According to the British Nutrition Foundation, a good supply of protein, calcium, iron and vitamins A and D is necessary for preschool children, as they are growing fast and are usually very active. This also means they need calcium and vitamin D for healthy tooth development and stronger bones stronger.
Eating family meals together not only helps you to make sure your child eats what you put on their plate, but also encourages proper table manners and promotes language development and conversational skills, especially when you turn off the television. It also brings you closer together as a family; though eating with preschool children can be chaotic and messy so expect spills and some sloppy eating. You can also use mealtimes to set an example, because if you want your child to accept baked potatoes instead of chips, then so should you. Let them see you eating well with a positive attitude to food and they will follow suit.
You can even trick your child into eating better with a few healthy substitutes. Try couscous instead of white rice, or sweet potatoes instead of white potatoes. Replace bacon with ham, chips with mashed potatoes made with skimmed milk and ice cream with yoghurt. When it comes to snacking, healthy snacks between meals can help fill nutrient gaps in a little one’s diet, which means choosing nutritious foods that take the edge off hunger.

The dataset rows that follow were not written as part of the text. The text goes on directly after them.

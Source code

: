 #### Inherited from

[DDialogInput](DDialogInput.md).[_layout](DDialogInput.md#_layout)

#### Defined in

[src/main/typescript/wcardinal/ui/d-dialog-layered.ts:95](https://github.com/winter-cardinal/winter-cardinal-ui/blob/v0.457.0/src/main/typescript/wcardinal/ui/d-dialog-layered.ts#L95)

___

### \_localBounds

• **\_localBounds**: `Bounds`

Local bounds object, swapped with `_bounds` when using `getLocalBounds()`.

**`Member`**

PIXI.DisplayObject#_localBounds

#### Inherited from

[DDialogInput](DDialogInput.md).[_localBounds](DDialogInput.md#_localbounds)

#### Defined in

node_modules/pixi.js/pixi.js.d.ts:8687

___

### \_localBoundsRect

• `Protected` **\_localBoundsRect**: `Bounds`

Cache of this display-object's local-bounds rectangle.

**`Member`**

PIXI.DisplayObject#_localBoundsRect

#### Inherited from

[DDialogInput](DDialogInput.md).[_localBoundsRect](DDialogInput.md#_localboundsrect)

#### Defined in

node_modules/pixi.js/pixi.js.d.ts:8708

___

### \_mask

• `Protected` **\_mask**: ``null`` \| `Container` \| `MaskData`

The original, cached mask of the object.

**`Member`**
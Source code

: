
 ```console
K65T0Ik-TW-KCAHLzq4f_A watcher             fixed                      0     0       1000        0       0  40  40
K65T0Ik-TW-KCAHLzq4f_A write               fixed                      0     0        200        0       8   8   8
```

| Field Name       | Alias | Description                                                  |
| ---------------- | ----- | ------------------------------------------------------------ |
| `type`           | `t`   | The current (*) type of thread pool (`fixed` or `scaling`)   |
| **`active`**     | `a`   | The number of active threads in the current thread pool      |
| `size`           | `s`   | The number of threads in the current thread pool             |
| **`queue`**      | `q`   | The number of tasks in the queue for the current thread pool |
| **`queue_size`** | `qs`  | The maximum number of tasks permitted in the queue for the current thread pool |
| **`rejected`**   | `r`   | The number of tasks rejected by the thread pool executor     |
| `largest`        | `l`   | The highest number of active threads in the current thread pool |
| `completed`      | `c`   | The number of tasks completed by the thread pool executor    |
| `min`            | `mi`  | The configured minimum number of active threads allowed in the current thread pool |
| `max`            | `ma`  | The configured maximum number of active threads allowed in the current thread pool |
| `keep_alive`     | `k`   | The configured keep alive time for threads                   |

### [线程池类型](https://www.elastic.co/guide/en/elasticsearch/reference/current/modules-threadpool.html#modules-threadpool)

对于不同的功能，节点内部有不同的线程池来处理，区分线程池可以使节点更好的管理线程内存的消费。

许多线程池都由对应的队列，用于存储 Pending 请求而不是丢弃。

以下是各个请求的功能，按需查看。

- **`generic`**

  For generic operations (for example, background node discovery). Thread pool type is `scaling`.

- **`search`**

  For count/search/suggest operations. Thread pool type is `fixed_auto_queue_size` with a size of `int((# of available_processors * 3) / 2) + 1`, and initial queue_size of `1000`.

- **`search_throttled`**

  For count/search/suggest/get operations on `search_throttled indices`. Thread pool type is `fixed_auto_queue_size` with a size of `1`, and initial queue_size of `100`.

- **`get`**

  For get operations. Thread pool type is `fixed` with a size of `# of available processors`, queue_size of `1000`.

Try giving your child half a sandwich, well-cooked vegetables and low-fat dip or wholegrain biscuits and cheese, or something a little sweeter like yoghurt, fruit smoothies, milk. You could even try giving them some breakfast foods like chopped hard-boiled eggs or scrambled eggs, or cereal, on its own or with milk, and with nutritious foods such as these keeping them going; don’t be worried if they’re not famished at mealtimes.